Falta assistência técnica e orientação no campo - Outro desafio apontado por Alessandro é a falta de orientação técnica para quem quer começar a produzir leite ou investir na propriedade. Segundo ele, muitos produtores cometem erros logo no início por falta de planejamento. Um exemplo citado é o caso de quem compra vacas de leite sem antes preparar o pasto.
"Se você compra uma vaca de leite de alta produção e não tem comida para ela, ela não vai produzir. A culpa não é da vaca, é do manejo errado", explicou. Para evitar isso, ele defende que os produtores busquem orientação antes de pegar crédito, com apoio de entidades como o Senar e o Sebrae.
Linha específica para leite pouco usada - Alessandro também falou de uma linha de crédito específica para o setor leiteiro, com R$ 300 milhões disponíveis, mas que é pouco utilizada. O motivo? Os produtores não sabem ou têm dificuldade em acessar. "É uma linha boa, mas o produtor de leite, por perfil, tem medo de crédito. Ele é pequeno, qualquer erro custa caro", reforçou.
Para mudar esse cenário, ele defende que a assistência técnica seja prioridade e que as informações sobre as linhas de crédito cheguem de forma clara aos agricultores.
Começar certo para não desistir depois - Um alerta importante deixado por Alessandro é para quem pretende iniciar uma atividade no campo. Segundo ele, é comum ver pessoas que herdam um sítio ou compram um pequeno pedaço de terra e, sem conhecimento, resolvem comprar vacas e começar uma produção de leite. "O problema é que elas começam do fim: compram a vaca, mas não têm capim, não têm estrutura. A vaca emagrece, o bezerro morre e em três anos a pessoa desiste do negócio", relatou.
Para ele, é essencial seguir um passo de cada vez: primeiro preparar a pastagem, depois estruturar a propriedade, e só então investir em animais. "Se fizer isso certo, o crédito vai ajudar. Senão, vira dor de cabeça."

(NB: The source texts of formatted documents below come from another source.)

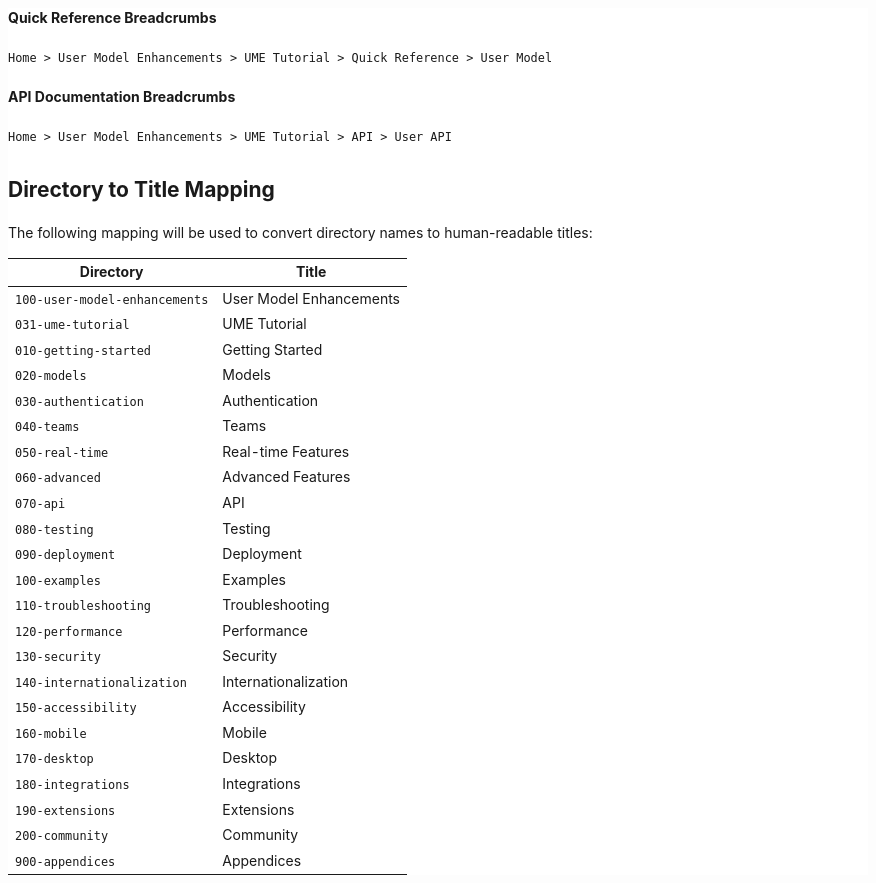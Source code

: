 #### Quick Reference Breadcrumbs

```
Home > User Model Enhancements > UME Tutorial > Quick Reference > User Model
```

#### API Documentation Breadcrumbs

```
Home > User Model Enhancements > UME Tutorial > API > User API
```

## Directory to Title Mapping

The following mapping will be used to convert directory names to human-readable titles:

| Directory | Title |
|-----------|-------|
| `100-user-model-enhancements` | User Model Enhancements |
| `031-ume-tutorial` | UME Tutorial |
| `010-getting-started` | Getting Started |
| `020-models` | Models |
| `030-authentication` | Authentication |
| `040-teams` | Teams |
| `050-real-time` | Real-time Features |
| `060-advanced` | Advanced Features |
| `070-api` | API |
| `080-testing` | Testing |
| `090-deployment` | Deployment |
| `100-examples` | Examples |
| `110-troubleshooting` | Troubleshooting |
| `120-performance` | Performance |
| `130-security` | Security |
| `140-internationalization` | Internationalization |
| `150-accessibility` | Accessibility |
| `160-mobile` | Mobile |
| `170-desktop` | Desktop |
| `180-integrations` | Integrations |
| `190-extensions` | Extensions |
| `200-community` | Community |
| `900-appendices` | Appendices |
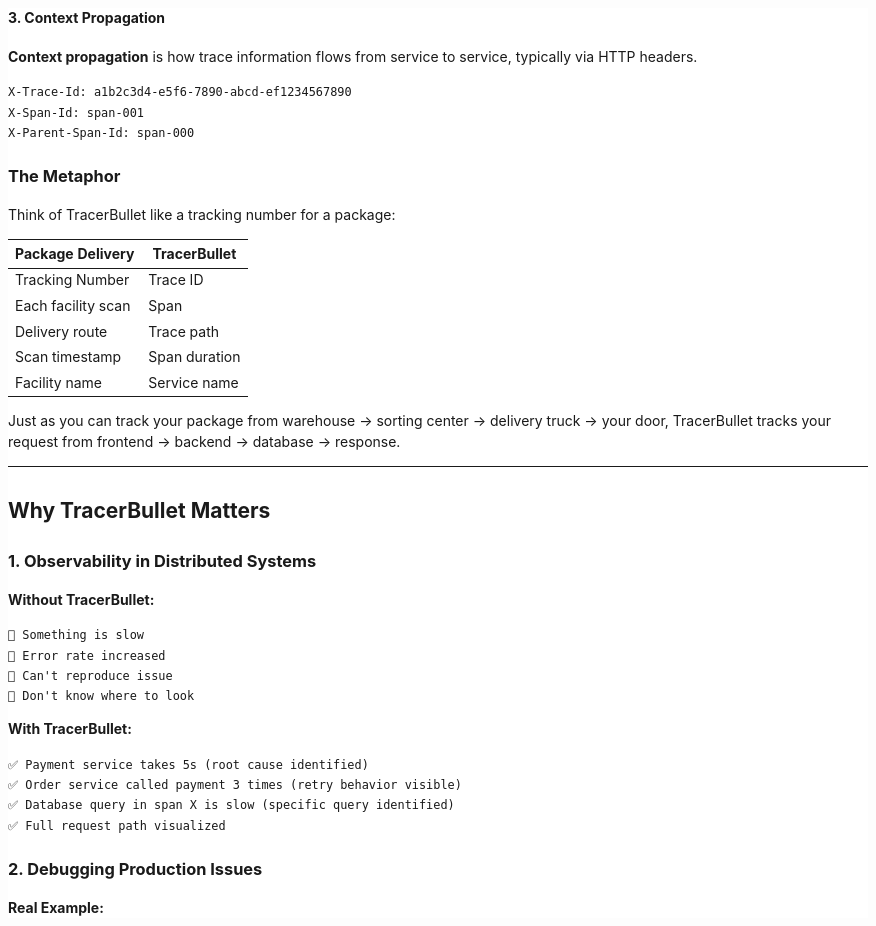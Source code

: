 #### 3. Context Propagation
**Context propagation** is how trace information flows from service to service, typically via HTTP headers.

```http
X-Trace-Id: a1b2c3d4-e5f6-7890-abcd-ef1234567890
X-Span-Id: span-001
X-Parent-Span-Id: span-000
```

### The Metaphor

Think of TracerBullet like a tracking number for a package:

| Package Delivery | TracerBullet |
|-----------------|--------------|
| Tracking Number | Trace ID |
| Each facility scan | Span |
| Delivery route | Trace path |
| Scan timestamp | Span duration |
| Facility name | Service name |

Just as you can track your package from warehouse → sorting center → delivery truck → your door, TracerBullet tracks your request from frontend → backend → database → response.

---

## Why TracerBullet Matters

### 1. Observability in Distributed Systems

**Without TracerBullet:**
```
🤷 Something is slow
🤷 Error rate increased
🤷 Can't reproduce issue
🤷 Don't know where to look
```

**With TracerBullet:**
```
✅ Payment service takes 5s (root cause identified)
✅ Order service called payment 3 times (retry behavior visible)
✅ Database query in span X is slow (specific query identified)
✅ Full request path visualized
```

### 2. Debugging Production Issues

**Real Example:**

Bancos também dificultam - Além da burocracia do governo, Alessandro lembrou que muitos bancos não estão preparados para atender bem os pequenos produtores. Falta conhecimento sobre o Pronaf entre os funcionários, e as instituições preferem operar com valores maiores, mais lucrativos. Isso faz com que o pequeno produtor fique à margem do sistema, mesmo quando tem direito ao crédito.